This page provides tips and best practices from grantees on care coordination.
California: California developed strategies to decrease the wait list for appointments, defer work that is completed by the neurologist that could be taken care of by another member of a team, improve communication with primary care providers, and provide families with information and education enabling them to better understand their child's diagnosis and ongoing care:
1. Provide quarterly training to primary care providers to allow for improved communication and coordination of care and to equip the primary care providers with an improved understanding of treatment options, criteria for referral and medication management.
2. Enter in a Service Agreement with Ambulatory Clinics and large community pediatric practice groups to define in writing, referral criteria, methods for assuring ongoing communication.
3. Hire a Pediatric Nurse Practitioner (NP) to oversee follow-up appointments with return patients and to provide assistance to neurologists to decrease the time they are required to spend with new and/or returning patients.
4. Hire a Health Educator, part-time, to provide education and training to families on keeping a notebook, understanding their child's condition. Parent evaluation data were critical to provide the justification for this position. Parents reported poor satisfaction with the level and amount of education /training they received.
5. Social Worker will provide support to the families in accessing community services and supports, again helping to reduce the amount of time the neurologist is required to spend with families on non-medical issues.

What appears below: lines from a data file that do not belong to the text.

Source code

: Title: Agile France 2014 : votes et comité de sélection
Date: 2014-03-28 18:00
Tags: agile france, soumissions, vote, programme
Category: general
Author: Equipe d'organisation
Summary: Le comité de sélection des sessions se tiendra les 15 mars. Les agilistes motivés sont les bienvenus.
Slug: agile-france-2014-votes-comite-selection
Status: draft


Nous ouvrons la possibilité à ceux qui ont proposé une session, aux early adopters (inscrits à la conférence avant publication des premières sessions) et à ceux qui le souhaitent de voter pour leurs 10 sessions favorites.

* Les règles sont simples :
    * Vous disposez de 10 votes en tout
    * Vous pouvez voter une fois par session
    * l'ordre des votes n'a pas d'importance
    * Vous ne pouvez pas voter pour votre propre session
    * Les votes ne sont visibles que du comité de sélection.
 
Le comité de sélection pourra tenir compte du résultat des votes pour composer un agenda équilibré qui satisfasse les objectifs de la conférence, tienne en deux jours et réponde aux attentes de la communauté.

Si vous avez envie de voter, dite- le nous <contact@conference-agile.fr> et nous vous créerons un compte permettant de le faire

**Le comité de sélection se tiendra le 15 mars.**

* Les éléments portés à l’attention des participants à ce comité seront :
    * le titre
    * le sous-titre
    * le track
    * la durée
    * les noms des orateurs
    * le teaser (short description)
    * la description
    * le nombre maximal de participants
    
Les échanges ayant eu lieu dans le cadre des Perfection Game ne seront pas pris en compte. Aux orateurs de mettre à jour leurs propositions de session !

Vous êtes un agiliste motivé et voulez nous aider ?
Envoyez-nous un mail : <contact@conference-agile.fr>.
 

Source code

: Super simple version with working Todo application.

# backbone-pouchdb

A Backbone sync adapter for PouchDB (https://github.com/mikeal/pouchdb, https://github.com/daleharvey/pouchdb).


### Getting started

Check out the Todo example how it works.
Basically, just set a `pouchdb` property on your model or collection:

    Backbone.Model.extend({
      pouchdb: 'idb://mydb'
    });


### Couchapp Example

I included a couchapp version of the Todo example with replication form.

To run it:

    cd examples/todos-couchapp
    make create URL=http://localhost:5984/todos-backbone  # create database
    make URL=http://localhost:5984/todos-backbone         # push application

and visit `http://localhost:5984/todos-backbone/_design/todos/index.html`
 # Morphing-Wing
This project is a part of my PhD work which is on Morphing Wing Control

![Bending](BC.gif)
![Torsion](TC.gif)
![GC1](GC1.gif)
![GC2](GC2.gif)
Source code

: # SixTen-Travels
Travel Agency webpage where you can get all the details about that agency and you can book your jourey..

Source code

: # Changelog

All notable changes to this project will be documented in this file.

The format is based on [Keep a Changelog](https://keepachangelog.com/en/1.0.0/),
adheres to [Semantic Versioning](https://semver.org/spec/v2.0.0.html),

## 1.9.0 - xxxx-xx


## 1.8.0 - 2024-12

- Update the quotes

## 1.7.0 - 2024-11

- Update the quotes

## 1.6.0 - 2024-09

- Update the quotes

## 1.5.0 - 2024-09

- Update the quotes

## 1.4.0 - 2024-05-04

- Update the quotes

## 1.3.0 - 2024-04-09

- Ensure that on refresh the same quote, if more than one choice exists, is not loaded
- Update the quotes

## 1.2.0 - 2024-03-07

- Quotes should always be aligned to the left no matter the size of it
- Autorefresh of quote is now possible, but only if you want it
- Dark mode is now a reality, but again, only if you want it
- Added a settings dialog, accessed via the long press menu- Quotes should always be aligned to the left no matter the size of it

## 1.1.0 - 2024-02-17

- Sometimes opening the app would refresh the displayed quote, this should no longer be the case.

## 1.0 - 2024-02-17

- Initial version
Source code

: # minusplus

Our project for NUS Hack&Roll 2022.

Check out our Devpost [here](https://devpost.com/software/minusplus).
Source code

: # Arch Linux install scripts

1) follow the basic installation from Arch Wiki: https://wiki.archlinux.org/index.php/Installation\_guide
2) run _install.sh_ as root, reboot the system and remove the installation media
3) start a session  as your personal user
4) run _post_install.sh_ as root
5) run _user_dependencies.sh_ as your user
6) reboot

6. Extend visit intervals based on patient needs, not on a standard return policy, e.g. quarterly or semi-annual appointments. This was facilitated by updating the discharge form, adding a section, in which the neurologist can identify when the next visit is needed. Prior to this, all visits were scheduled for the same intervals.
7. Schedule return appointment prior to the patient/family departure from the clinic instead of waiting and scheduling 3 months prior to the appointment. Previous practice was only to schedule 3 months in advance, families were asked to call back for follow-up appointments 3 months prior to projected date.
8. Implementation of the Patient Access Center at the Children's Hospital (Specialty Care, purpose was to track referrals from primary care to specialty care and provide follow-up to families) improved the Epilepsy Center's ability to follow-up with neurology referrals. The volume of referrals increased dramatically when implemented but settled to a more manageable amount. The Center improved the Epilepsy Center's ability to accurately assess the pool of new referrals waiting for a first appointment.